Boundary Trail Railway Company

Overview
- Headquarters: Manitou, Manitoba
- Reporting mark: BTR
- Locale: Manitoba
- Dates of operation: 2009–

Technical
- Track gauge: 4 ft 8+1⁄2 in (1,435 mm) standard gauge

= Boundary Trail Railway =

Railway line in Manitoba, Canada

The Boundary Trail Railway Company is a Canadian short line railway company operating in southern Manitoba. In 2009, the railway purchased 37 km of operational railway linking Morden, Manitoba to the Binney Siding (4 km northwest of Manitou), as well as 89 km of abandoned railway from Binney Siding to the Pembina Valley, and on to Holmfield (east of Killarney). Since March 2016, it has also operated with trackage rights on Canadian Pacific Railway's La Riviere sub between Morden and Rosenfeld.

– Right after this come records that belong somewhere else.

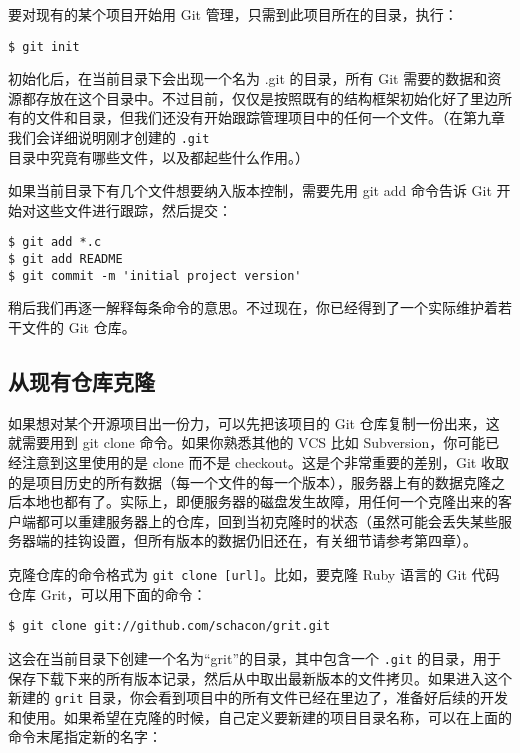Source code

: \documentclass[a4paper]{book}
\begin{document}
要对现有的某个项目开始用 Git 管理，只需到此项目所在的目录，执行：

\begin{shaded}\begin{verbatim}
$ git init
\end{verbatim}\end{shaded}

初始化后，在当前目录下会出现一个名为 .git 的目录，所有 Git 需要的数据和资源都存放在这个目录中。不过目前，仅仅是按照既有的结构框架初始化好了里边所有的文件和目录，但我们还没有开始跟踪管理项目中的任何一个文件。（在第九章我们会详细说明刚才创建的 \texttt{.git} 目录中究竟有哪些文件，以及都起些什么作用。）

如果当前目录下有几个文件想要纳入版本控制，需要先用 git add 命令告诉 Git 开始对这些文件进行跟踪，然后提交：

\begin{shaded}\begin{verbatim}
$ git add *.c
$ git add README
$ git commit -m 'initial project version'
\end{verbatim}\end{shaded}

稍后我们再逐一解释每条命令的意思。不过现在，你已经得到了一个实际维护着若干文件的 Git 仓库。

\subsection{从现有仓库克隆}

如果想对某个开源项目出一份力，可以先把该项目的 Git 仓库复制一份出来，这就需要用到 git clone 命令。如果你熟悉其他的 VCS 比如 Subversion，你可能已经注意到这里使用的是 clone 而不是 checkout。这是个非常重要的差别，Git 收取的是项目历史的所有数据（每一个文件的每一个版本），服务器上有的数据克隆之后本地也都有了。实际上，即便服务器的磁盘发生故障，用任何一个克隆出来的客户端都可以重建服务器上的仓库，回到当初克隆时的状态（虽然可能会丢失某些服务器端的挂钩设置，但所有版本的数据仍旧还在，有关细节请参考第四章）。

克隆仓库的命令格式为 \texttt{git clone {[}url{]}}。比如，要克隆 Ruby 语言的 Git 代码仓库 Grit，可以用下面的命令：

\begin{shaded}\begin{verbatim}
$ git clone git://github.com/schacon/grit.git
\end{verbatim}\end{shaded}

这会在当前目录下创建一个名为“grit”的目录，其中包含一个 \texttt{.git} 的目录，用于保存下载下来的所有版本记录，然后从中取出最新版本的文件拷贝。如果进入这个新建的 \texttt{grit} 目录，你会看到项目中的所有文件已经在里边了，准备好后续的开发和使用。如果希望在克隆的时候，自己定义要新建的项目目录名称，可以在上面的命令末尾指定新的名字：
\end{document}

The railway was formed through the investment of CAD$1.25 million by a consortium of about 80 area farmers, the rural municipality of Pembina, Mission Terminal and the provincial government. Originally focused on the transport of wheat, the railway was also in discussion with Quaker Oats to transport oats.

In 2010, after its first year of operation, the railway received the Capturing Opportunities Economic Development Innovation award.

The railway interlines with Canadian Pacific Railway at Rosenfeld in the Municipality of Rhineland.